- Exercise instructions: First find the line with "1. Contacts screen: Displays" in the entries below, then set down exactly every line through the line with "## Adding New Contacts", that line included.

Content starts

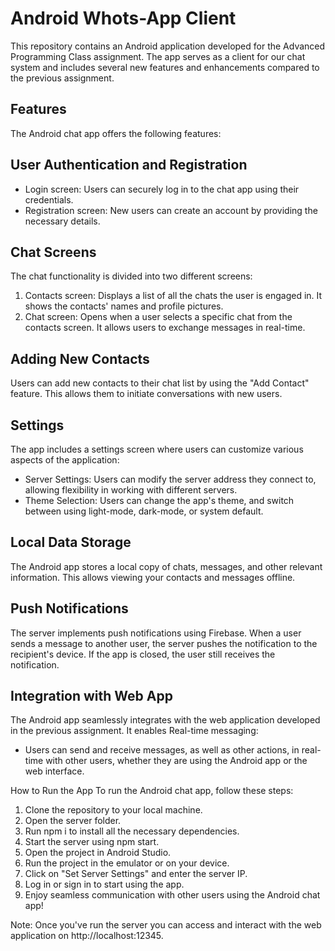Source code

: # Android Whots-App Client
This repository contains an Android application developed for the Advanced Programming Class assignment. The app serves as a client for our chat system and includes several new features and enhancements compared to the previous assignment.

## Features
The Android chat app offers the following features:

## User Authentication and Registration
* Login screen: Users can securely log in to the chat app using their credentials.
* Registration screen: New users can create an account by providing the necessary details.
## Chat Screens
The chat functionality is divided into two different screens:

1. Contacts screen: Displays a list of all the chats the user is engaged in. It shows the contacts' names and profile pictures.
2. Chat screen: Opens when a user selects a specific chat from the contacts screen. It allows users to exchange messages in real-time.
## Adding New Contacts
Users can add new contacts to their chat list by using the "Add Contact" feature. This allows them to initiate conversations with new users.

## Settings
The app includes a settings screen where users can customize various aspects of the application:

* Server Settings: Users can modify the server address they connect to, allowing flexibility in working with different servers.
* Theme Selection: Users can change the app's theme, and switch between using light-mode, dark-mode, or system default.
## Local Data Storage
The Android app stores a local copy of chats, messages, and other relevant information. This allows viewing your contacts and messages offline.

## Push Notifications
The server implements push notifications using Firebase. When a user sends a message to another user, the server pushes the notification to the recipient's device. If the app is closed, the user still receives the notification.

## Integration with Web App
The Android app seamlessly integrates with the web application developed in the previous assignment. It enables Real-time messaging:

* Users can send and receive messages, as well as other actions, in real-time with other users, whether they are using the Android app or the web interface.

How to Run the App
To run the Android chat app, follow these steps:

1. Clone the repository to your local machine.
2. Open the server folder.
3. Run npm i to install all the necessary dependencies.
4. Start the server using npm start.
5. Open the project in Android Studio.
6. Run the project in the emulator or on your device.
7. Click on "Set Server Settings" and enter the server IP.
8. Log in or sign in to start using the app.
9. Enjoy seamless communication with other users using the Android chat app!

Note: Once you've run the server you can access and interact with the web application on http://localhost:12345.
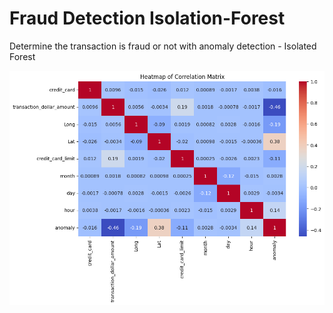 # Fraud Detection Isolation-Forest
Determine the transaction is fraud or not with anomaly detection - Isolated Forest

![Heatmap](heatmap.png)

Content ends
Content starts

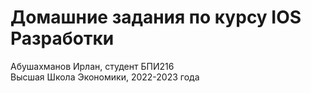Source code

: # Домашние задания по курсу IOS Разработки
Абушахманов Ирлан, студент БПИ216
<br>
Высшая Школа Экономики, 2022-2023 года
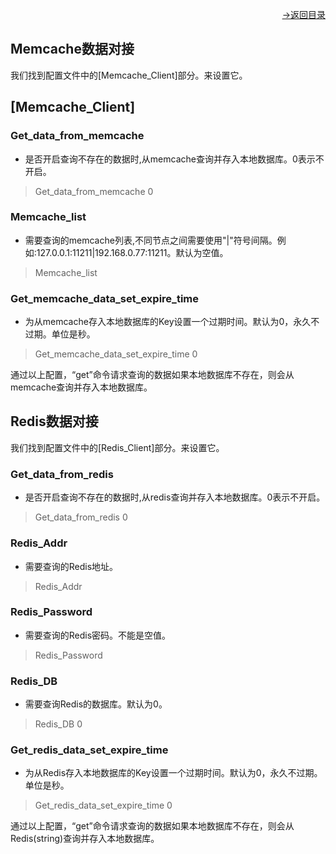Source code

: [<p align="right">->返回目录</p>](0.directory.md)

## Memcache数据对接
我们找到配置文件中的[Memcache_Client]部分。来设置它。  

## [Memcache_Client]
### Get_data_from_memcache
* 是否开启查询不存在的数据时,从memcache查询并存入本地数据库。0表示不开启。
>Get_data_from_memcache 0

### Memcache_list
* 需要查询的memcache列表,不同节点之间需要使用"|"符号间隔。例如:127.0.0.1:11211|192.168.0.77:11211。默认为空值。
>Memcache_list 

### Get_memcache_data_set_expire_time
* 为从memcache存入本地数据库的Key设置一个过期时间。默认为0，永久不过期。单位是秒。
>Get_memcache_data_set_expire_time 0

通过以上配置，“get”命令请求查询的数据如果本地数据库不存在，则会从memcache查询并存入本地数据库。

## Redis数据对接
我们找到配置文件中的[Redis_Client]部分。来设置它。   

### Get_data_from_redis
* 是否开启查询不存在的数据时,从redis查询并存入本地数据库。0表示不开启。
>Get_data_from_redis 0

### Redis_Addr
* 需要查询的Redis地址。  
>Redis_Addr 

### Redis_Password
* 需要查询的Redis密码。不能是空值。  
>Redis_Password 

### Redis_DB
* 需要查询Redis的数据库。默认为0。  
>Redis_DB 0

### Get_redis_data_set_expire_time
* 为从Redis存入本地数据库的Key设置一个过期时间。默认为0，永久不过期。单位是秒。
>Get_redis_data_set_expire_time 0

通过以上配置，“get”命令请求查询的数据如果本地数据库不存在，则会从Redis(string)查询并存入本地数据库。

Content ends

- Written answer:
1. Contacts screen: Displays a list of all the chats the user is engaged in. It shows the contacts' names and profile pictures.
2. Chat screen: Opens when a user selects a specific chat from the contacts screen. It allows users to exchange messages in real-time.
## Adding New Contacts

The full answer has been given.